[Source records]
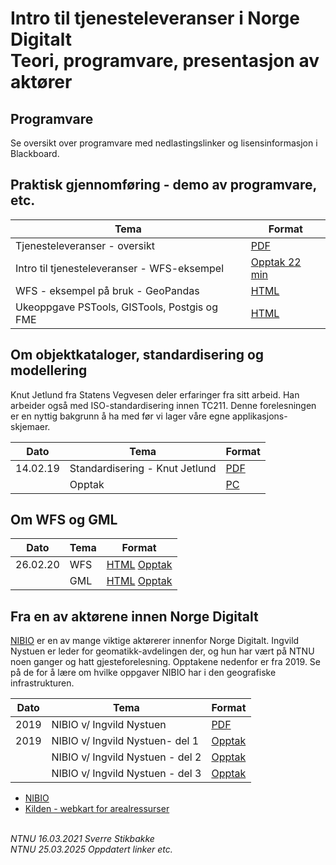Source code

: # Intro til tjenesteleveranser i Norge Digitalt<br/>Teori, programvare, presentasjon av aktører


## Programvare

Se oversikt over programvare med nedlastingslinker og lisensinformasjon i Blackboard.


## Praktisk gjennomføring - demo av programvare, etc.

Tema |Format
---|---
Tjenesteleveranser - oversikt |[PDF](docs/Tjenesteleveranser-oversikt.pdf)
Intro til tjenesteleveranser - WFS-eksempel |[Opptak 22 min](https://ntnu.cloud.panopto.eu/Panopto/Pages/Viewer.aspx?id=d4e1ae61-ee45-4a94-b4e3-aced00cf75f9)
WFS - eksempel på bruk - GeoPandas |[HTML](../wfs/vannkraft.html)
Ukeoppgave PSTools, GISTools, Postgis og FME |[HTML](ukeoppgave-PsTools-GISTools-PostGIS-FME.md)



## Om objektkataloger, standardisering og modellering

Knut Jetlund fra Statens Vegvesen deler erfaringer fra sitt arbeid. Han arbeider også med ISO-standardisering innen TC211.
Denne forelesningen er en nyttig bakgrunn å ha med før vi lager våre egne applikasjons-skjemaer.

|Dato |Tema |Format
|---|---|---
|14.02.19 |Standardisering - Knut Jetlund |[PDF](docs/20190214GjesteforelesningStandardisering.pdf)
|  |Opptak|[PC](https://ntnu.cloud.panopto.eu/Panopto/Pages/Viewer.aspx?id=f9b35405-3af6-4b5a-9a62-afe900c81d18)


## Om WFS og GML

|Dato |Tema |Format
|---|---|---
|26.02.20 |WFS |[HTML](https://slides.com/sverres/geo3141-wfs/fullscreen#/) [Opptak](https://ntnu.cloud.panopto.eu/Panopto/Pages/Viewer.aspx?id=4394369d-3a8f-483e-b73f-acea00d426bf)
|  |GML |[HTML](https://slides.com/sverres/geo3141-gml/fullscreen#/) [Opptak](https://ntnu.cloud.panopto.eu/Panopto/Pages/Viewer.aspx?id=3731bdbb-5d82-4a6d-8310-acea00d44460)



## Fra en av aktørene innen Norge Digitalt

[NIBIO](https://www.nibio.no/) er en av mange viktige aktørerer innenfor Norge Digitalt.
Ingvild Nystuen er leder for geomatikk-avdelingen der, og hun har vært på NTNU noen ganger og hatt gjesteforelesning.
Opptakene nedenfor er fra 2019. Se på de for å lære om hvilke oppgaver NIBIO har i den geografiske infrastrukturen.

|Dato |Tema |Format
|---|---|---
|2019 |NIBIO v/ Ingvild Nystuen |[PDF](docs/GEO3141_20190312.pdf)
|2019 |NIBIO v/ Ingvild Nystuen- del 1 |[Opptak](https://ntnu.cloud.panopto.eu/Panopto/Pages/Viewer.aspx?id=2fe17f9a-bc2d-41ee-a028-afe90075bc81)
|  |NIBIO v/ Ingvild Nystuen - del 2 |[Opptak](https://ntnu.cloud.panopto.eu/Panopto/Pages/Viewer.aspx?id=94fb2d8d-11d1-47a3-9a30-afe9008e4701)
|  |NIBIO v/ Ingvild Nystuen - del 3 |[Opptak](https://ntnu.cloud.panopto.eu/Panopto/Pages/Viewer.aspx?id=8a62c265-ed8c-41fe-9c24-afe9008ebc59)


- [NIBIO](https://www.nibio.no/)
- [Kilden - webkart for arealressurser](https://kilden.nibio.no/?X=6730000.00&Y=280000.00&zoom=5&lang=nb)


\
_NTNU 16.03.2021 Sverre Stikbakke_\
_NTNU 25.03.2025 Oppdatert linker etc._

(WHAT IS EXPECTED):
Copy all entries exactly; skip pictures.

(EXPECTED ANSWER):
Source code

: # Intro til tjenesteleveranser i Norge Digitalt<br/>Teori, programvare, presentasjon av aktører


## Programvare

Se oversikt over programvare med nedlastingslinker og lisensinformasjon i Blackboard.


## Praktisk gjennomføring - demo av programvare, etc.

Tema |Format
---|---
Tjenesteleveranser - oversikt |[PDF](docs/Tjenesteleveranser-oversikt.pdf)
Intro til tjenesteleveranser - WFS-eksempel |[Opptak 22 min](https://ntnu.cloud.panopto.eu/Panopto/Pages/Viewer.aspx?id=d4e1ae61-ee45-4a94-b4e3-aced00cf75f9)
WFS - eksempel på bruk - GeoPandas |[HTML](../wfs/vannkraft.html)
Ukeoppgave PSTools, GISTools, Postgis og FME |[HTML](ukeoppgave-PsTools-GISTools-PostGIS-FME.md)



## Om objektkataloger, standardisering og modellering

Knut Jetlund fra Statens Vegvesen deler erfaringer fra sitt arbeid. Han arbeider også med ISO-standardisering innen TC211.
Denne forelesningen er en nyttig bakgrunn å ha med før vi lager våre egne applikasjons-skjemaer.

|Dato |Tema |Format
|---|---|---
|14.02.19 |Standardisering - Knut Jetlund |[PDF](docs/20190214GjesteforelesningStandardisering.pdf)
|  |Opptak|[PC](https://ntnu.cloud.panopto.eu/Panopto/Pages/Viewer.aspx?id=f9b35405-3af6-4b5a-9a62-afe900c81d18)


## Om WFS og GML

|Dato |Tema |Format
|---|---|---
|26.02.20 |WFS |[HTML](https://slides.com/sverres/geo3141-wfs/fullscreen#/) [Opptak](https://ntnu.cloud.panopto.eu/Panopto/Pages/Viewer.aspx?id=4394369d-3a8f-483e-b73f-acea00d426bf)
|  |GML |[HTML](https://slides.com/sverres/geo3141-gml/fullscreen#/) [Opptak](https://ntnu.cloud.panopto.eu/Panopto/Pages/Viewer.aspx?id=3731bdbb-5d82-4a6d-8310-acea00d44460)



## Fra en av aktørene innen Norge Digitalt

[NIBIO](https://www.nibio.no/) er en av mange viktige aktørerer innenfor Norge Digitalt.
Ingvild Nystuen er leder for geomatikk-avdelingen der, og hun har vært på NTNU noen ganger og hatt gjesteforelesning.
Opptakene nedenfor er fra 2019. Se på de for å lære om hvilke oppgaver NIBIO har i den geografiske infrastrukturen.

|Dato |Tema |Format
|---|---|---
|2019 |NIBIO v/ Ingvild Nystuen |[PDF](docs/GEO3141_20190312.pdf)
|2019 |NIBIO v/ Ingvild Nystuen- del 1 |[Opptak](https://ntnu.cloud.panopto.eu/Panopto/Pages/Viewer.aspx?id=2fe17f9a-bc2d-41ee-a028-afe90075bc81)
|  |NIBIO v/ Ingvild Nystuen - del 2 |[Opptak](https://ntnu.cloud.panopto.eu/Panopto/Pages/Viewer.aspx?id=94fb2d8d-11d1-47a3-9a30-afe9008e4701)
|  |NIBIO v/ Ingvild Nystuen - del 3 |[Opptak](https://ntnu.cloud.panopto.eu/Panopto/Pages/Viewer.aspx?id=8a62c265-ed8c-41fe-9c24-afe9008ebc59)


- [NIBIO](https://www.nibio.no/)
- [Kilden - webkart for arealressurser](https://kilden.nibio.no/?X=6730000.00&Y=280000.00&zoom=5&lang=nb)


\
_NTNU 16.03.2021 Sverre Stikbakke_\
_NTNU 25.03.2025 Oppdatert linker etc._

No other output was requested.